Dataset records:

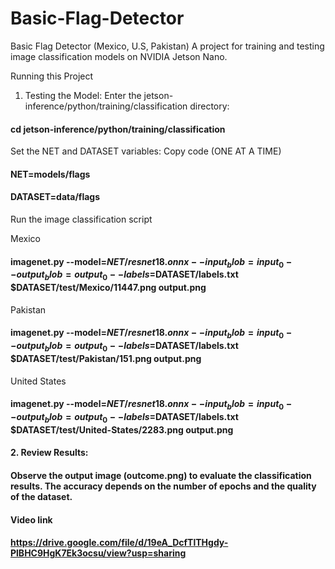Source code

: # Basic-Flag-Detector

Basic Flag Detector (Mexico, U.S, Pakistan)
 A project for training and testing image classification models on NVIDIA Jetson Nano.

 Running this Project
 1. Testing the Model:
 Enter the jetson-inference/python/training/classification directory:

#### cd jetson-inference/python/training/classification

 Set the NET and DATASET variables:
 Copy code (ONE AT A TIME)

#### NET=models/flags
#### DATASET=data/flags

 Run the image classification script

 Mexico
#### imagenet.py --model=$NET/resnet18.onnx --input_blob=input_0 --output_blob=output_0 --labels=$DATASET/labels.txt $DATASET/test/Mexico/11447.png output.png


 Pakistan
#### imagenet.py --model=$NET/resnet18.onnx --input_blob=input_0 --output_blob=output_0 --labels=$DATASET/labels.txt $DATASET/test/Pakistan/151.png output.png

 United States
#### imagenet.py --model=$NET/resnet18.onnx --input_blob=input_0 --output_blob=output_0 --labels=$DATASET/labels.txt $DATASET/test/United-States/2283.png output.png



#### 2. Review Results:
#### Observe the output image (outcome.png) to evaluate the classification results. The accuracy depends on the number of epochs and the quality of the dataset.

#### Video link
#### https://drive.google.com/file/d/19eA_DcfTlTHgdy-PlBHC9HgK7Ek3ocsu/view?usp=sharing
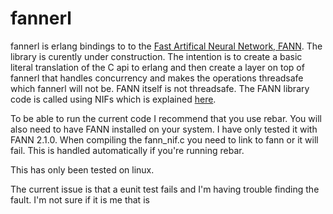 fannerl
======

fannerl is erlang bindings to to the [Fast Artifical Neural Network, FANN](http://leenissen.dk/fann). The library is curently under construction. The intention is to create a basic literal translation of the C api to erlang and then create a layer on top of fannerl that handles concurrency and makes the operations threadsafe which fannerl will not be. FANN itself is not threadsafe. The FANN library code is called using NIFs which is explained [here](http://www.erlang.org/doc/man/erl_nif.html).

To be able to run the current code I recommend that you use rebar. You will also need to have FANN installed on your system. I have only tested it with FANN 2.1.0. When compiling the fann_nif.c you need to link to fann or it will fail. This is handled automatically if you're running rebar.

This has only been tested on linux.


The current issue is that a eunit test fails and I'm having trouble finding the fault. I'm not sure if it is me that is 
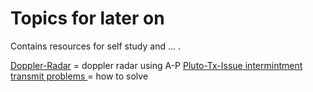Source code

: # Topics for later on

Contains resources for self study and ... .

[Doppler-Radar](./Doppler-Radar/) = doppler radar using A-P
[Pluto-Tx-Issue intermintment transmit problems ](./Pluto-Tx-Issue/) = how to solve



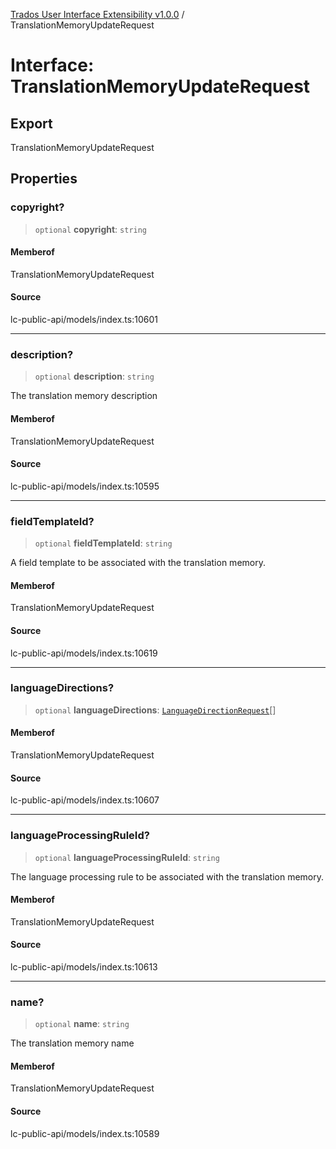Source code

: [Trados User Interface Extensibility v1.0.0](../wiki/globals) / TranslationMemoryUpdateRequest

# Interface: TranslationMemoryUpdateRequest

## Export

TranslationMemoryUpdateRequest

## Properties

### copyright?

> `optional` **copyright**: `string`

#### Memberof

TranslationMemoryUpdateRequest

#### Source

lc-public-api/models/index.ts:10601

***

### description?

> `optional` **description**: `string`

The translation memory description

#### Memberof

TranslationMemoryUpdateRequest

#### Source

lc-public-api/models/index.ts:10595

***

### fieldTemplateId?

> `optional` **fieldTemplateId**: `string`

A field template to be associated with the translation memory.

#### Memberof

TranslationMemoryUpdateRequest

#### Source

lc-public-api/models/index.ts:10619

***

### languageDirections?

> `optional` **languageDirections**: [`LanguageDirectionRequest`](../wiki/Interface.LanguageDirectionRequest)[]

#### Memberof

TranslationMemoryUpdateRequest

#### Source

lc-public-api/models/index.ts:10607

***

### languageProcessingRuleId?

> `optional` **languageProcessingRuleId**: `string`

The language processing rule to be associated with the translation memory.

#### Memberof

TranslationMemoryUpdateRequest

#### Source

lc-public-api/models/index.ts:10613

***

### name?

> `optional` **name**: `string`

The translation memory name

#### Memberof

TranslationMemoryUpdateRequest

#### Source

lc-public-api/models/index.ts:10589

Task requirements:
For this exercise, output exactly the lines above from the line with "A project for" to the line with "#### DATASET=data/flags", counting both, and leave out the rest.

Written solution:
 A project for training and testing image classification models on NVIDIA Jetson Nano.

 Running this Project
 1. Testing the Model:
 Enter the jetson-inference/python/training/classification directory:

#### cd jetson-inference/python/training/classification

 Set the NET and DATASET variables:
 Copy code (ONE AT A TIME)

#### NET=models/flags
#### DATASET=data/flags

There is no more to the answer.